[EXERCISE DESCRIPTION] Pictures do not belong in the copy; retype the records below exactly.

Stored data:

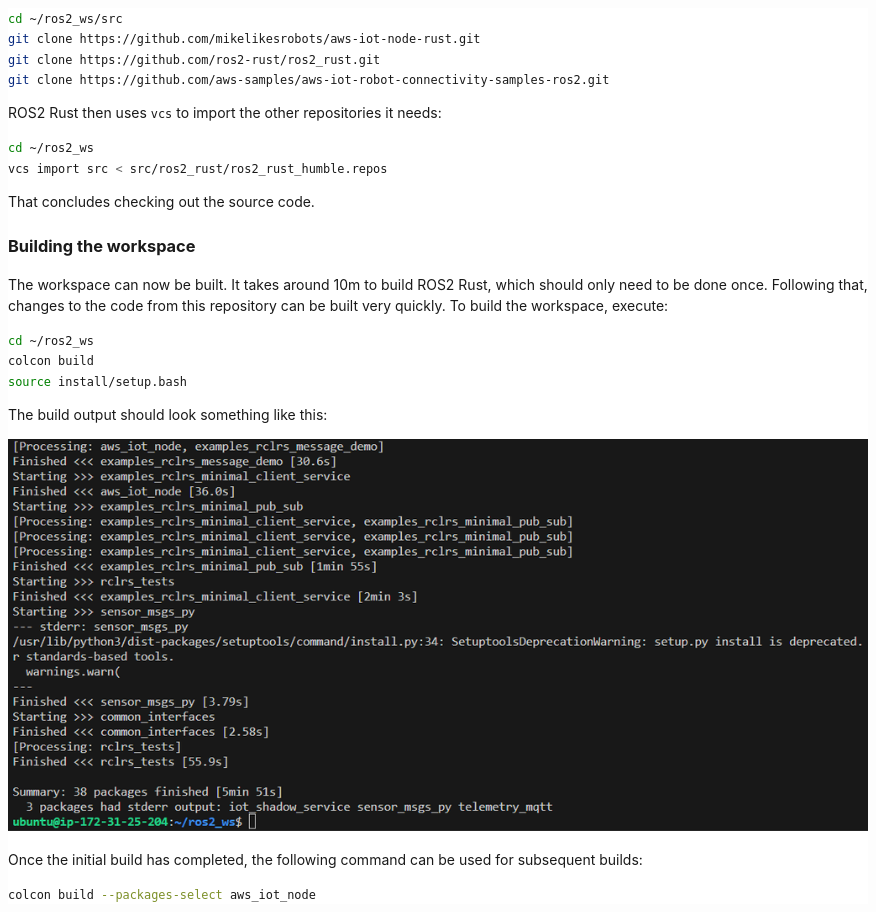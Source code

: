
 ```bash
cd ~/ros2_ws/src
git clone https://github.com/mikelikesrobots/aws-iot-node-rust.git
git clone https://github.com/ros2-rust/ros2_rust.git
git clone https://github.com/aws-samples/aws-iot-robot-connectivity-samples-ros2.git
```

ROS2 Rust then uses `vcs` to import the other repositories it needs:

```bash
cd ~/ros2_ws
vcs import src < src/ros2_rust/ros2_rust_humble.repos
```

That concludes checking out the source code.

### Building the workspace

The workspace can now be built. It takes around 10m to build ROS2 Rust, which should only need to be done once. Following that, changes to the code from this repository can be built very quickly. To build the workspace, execute:

```bash
cd ~/ros2_ws
colcon build
source install/setup.bash
```

The build output should look something like this:

![Colcon Build Complete](./img/colcon-build-complete.png)

Once the initial build has completed, the following command can be used for subsequent builds:

```bash
colcon build --packages-select aws_iot_node
```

[WRITTEN RESPONSE]
Source code

:
 ```bash
cd ~/ros2_ws/src
git clone https://github.com/mikelikesrobots/aws-iot-node-rust.git
git clone https://github.com/ros2-rust/ros2_rust.git
git clone https://github.com/aws-samples/aws-iot-robot-connectivity-samples-ros2.git
```

ROS2 Rust then uses `vcs` to import the other repositories it needs:

```bash
cd ~/ros2_ws
vcs import src < src/ros2_rust/ros2_rust_humble.repos
```

That concludes checking out the source code.

### Building the workspace

The workspace can now be built. It takes around 10m to build ROS2 Rust, which should only need to be done once. Following that, changes to the code from this repository can be built very quickly. To build the workspace, execute:

```bash
cd ~/ros2_ws
colcon build
source install/setup.bash
```

The build output should look something like this:

![Colcon Build Complete](./img/colcon-build-complete.png)

Once the initial build has completed, the following command can be used for subsequent builds:

```bash
colcon build --packages-select aws_iot_node
```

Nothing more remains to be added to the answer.